The Good Bad Egg is an American comedy short released by Columbia Pictures on March 20, 1947, starring Joe DeRita, who later joined The Three Stooges and became "Curly Joe" DeRita, and featuring Dorothy Granger, and Norman Ollestead. This was the second of four shorts in the Joe DeRita series produced by Columbia from 1946-1948; all entries were remakes of other Columbia shorts.

==Plot==
Joe Priggle (Joe DeRita) is an inventor staying at a rest home where he tells the story to its proprietor (Vernon Dent) his strong dislike, eggs. It all starts when he fouls up one of his inventions to a client (Emil Sitka) when he finds an egg with an address written on it, the address belongs to a single woman Florabell (Dorothy Granger). He ends up marrying her, but soon finds out that she has an obnoxious brat of a son Rudolph (Norman Ollestead). He causes nothing but trouble for Joe by shooting him in the rear end with a slingshot, a BB gun and gets blown to bits by a miniature cannon. Meanwhile, Joe is busy working on his latest invention, a state-of-the-art dishwasher. The first time he uses it, it destroys all of Florabell's fine chinaware. Then afterwards Joe reinvented his dishwasher into a washing-machine instead, unfortunately, Rudolph sabotaged his invention. Leading Joe taking his revenge on little brat.

==Cast==
- Joe DeRita as Joe Priggle the Inventor
- Dorothy Granger as Florabelle Priggle
- Norman Ollestad as Rudolph Priggle
- Symona Boniface as Member of Board of Directors
- Bobby Burns as Minister
- Lew Davis as Member of board of directors
- Vernon Dent as Priggle's Neighbor
- Frank Mills as Wedding Guest
- Frank O'Connor as Member of Board of Directors
- Charles Phillips as Member of board of directors
- Al Thompson as Florabelle father
- Victor Travers as Mr. Collins
- Emil Sitka as Joe's friend
- James C. Morton as Man hit with a horseshoe

==Production notes==
The Good Bad Egg is a remake of the Andy Clyde short film Knee Action (1937).

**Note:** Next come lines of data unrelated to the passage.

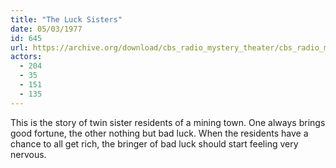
 ```yaml
---
title: "The Luck Sisters"
date: 05/03/1977
id: 645
url: https://archive.org/download/cbs_radio_mystery_theater/cbs_radio_mystery_theater-0601-0650.zip/cbs_radio_mystery_theater-0601-0650%2Fcbsrmt_0645_the_luck_sisters.mp3
actors:
  - 204
  - 35
  - 151
  - 135
---
```

This is the story of twin sister residents of a mining town. One always brings good fortune, the other nothing but bad luck. When the residents have a chance to all get rich, the bringer of bad luck should start feeling very nervous.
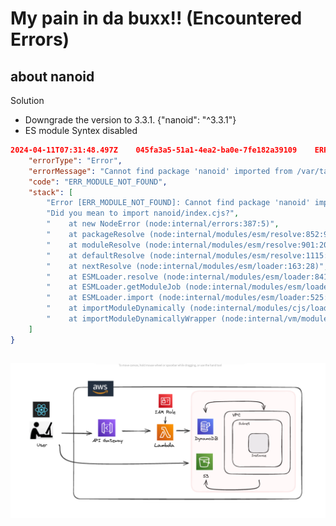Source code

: # My pain in da buxx!! (Encountered Errors)

## about nanoid
Solution </br>
- Downgrade the version to 3.3.1. {"nanoid": "^3.3.1"}
- ES module Syntex disabled


```json
2024-04-11T07:31:48.497Z	045fa3a5-51a1-4ea2-ba0e-7fe182a39109	ERROR	Invoke Error 	{
    "errorType": "Error",
    "errorMessage": "Cannot find package 'nanoid' imported from /var/task/index.js\nDid you mean to import nanoid/index.cjs?",
    "code": "ERR_MODULE_NOT_FOUND",
    "stack": [
        "Error [ERR_MODULE_NOT_FOUND]: Cannot find package 'nanoid' imported from /var/task/index.js",
        "Did you mean to import nanoid/index.cjs?",
        "    at new NodeError (node:internal/errors:387:5)",
        "    at packageResolve (node:internal/modules/esm/resolve:852:9)",
        "    at moduleResolve (node:internal/modules/esm/resolve:901:20)",
        "    at defaultResolve (node:internal/modules/esm/resolve:1115:11)",
        "    at nextResolve (node:internal/modules/esm/loader:163:28)",
        "    at ESMLoader.resolve (node:internal/modules/esm/loader:841:30)",
        "    at ESMLoader.getModuleJob (node:internal/modules/esm/loader:424:18)",
        "    at ESMLoader.import (node:internal/modules/esm/loader:525:22)",
        "    at importModuleDynamically (node:internal/modules/cjs/loader:1136:29)",
        "    at importModuleDynamicallyWrapper (node:internal/vm/module:438:21)"
    ]
}

```

## 

![Architecture Diagram](https://github.com/MayHyeyeonKim/fovusCodingChallenge/blob/main/images/triggerErr.png)
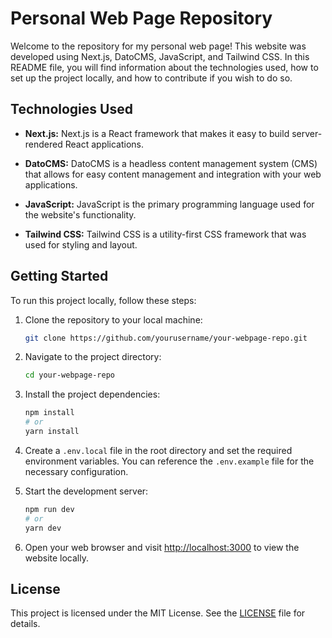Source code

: # Personal Web Page Repository

Welcome to the repository for my personal web page! This website was developed using Next.js, DatoCMS, JavaScript, and Tailwind CSS. In this README file, you will find information about the technologies used, how to set up the project locally, and how to contribute if you wish to do so.

## Technologies Used

- **Next.js:** Next.js is a React framework that makes it easy to build server-rendered React applications.

- **DatoCMS:** DatoCMS is a headless content management system (CMS) that allows for easy content management and integration with your web applications.

- **JavaScript:** JavaScript is the primary programming language used for the website's functionality.

- **Tailwind CSS:** Tailwind CSS is a utility-first CSS framework that was used for styling and layout.

## Getting Started

To run this project locally, follow these steps:

1. Clone the repository to your local machine:

   ```bash
   git clone https://github.com/yourusername/your-webpage-repo.git
   ```

2. Navigate to the project directory:

   ```bash
   cd your-webpage-repo
   ```

3. Install the project dependencies:

   ```bash
   npm install
   # or
   yarn install
   ```

4. Create a `.env.local` file in the root directory and set the required environment variables. You can reference the `.env.example` file for the necessary configuration.

5. Start the development server:

   ```bash
   npm run dev
   # or
   yarn dev
   ```

6. Open your web browser and visit [http://localhost:3000](http://localhost:3000) to view the website locally.

## License

This project is licensed under the MIT License. See the [LICENSE](LICENSE) file for details.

DeRita did not think highly of his output at Columbia Pictures, once commenting, "My comedy in those scripts was limited to getting hit on the head with something, then going over to my screen wife to say, 'Honey, don't leave me!' For this kind of comedy material, you could have gotten a busboy to do it and it would have been just as funny."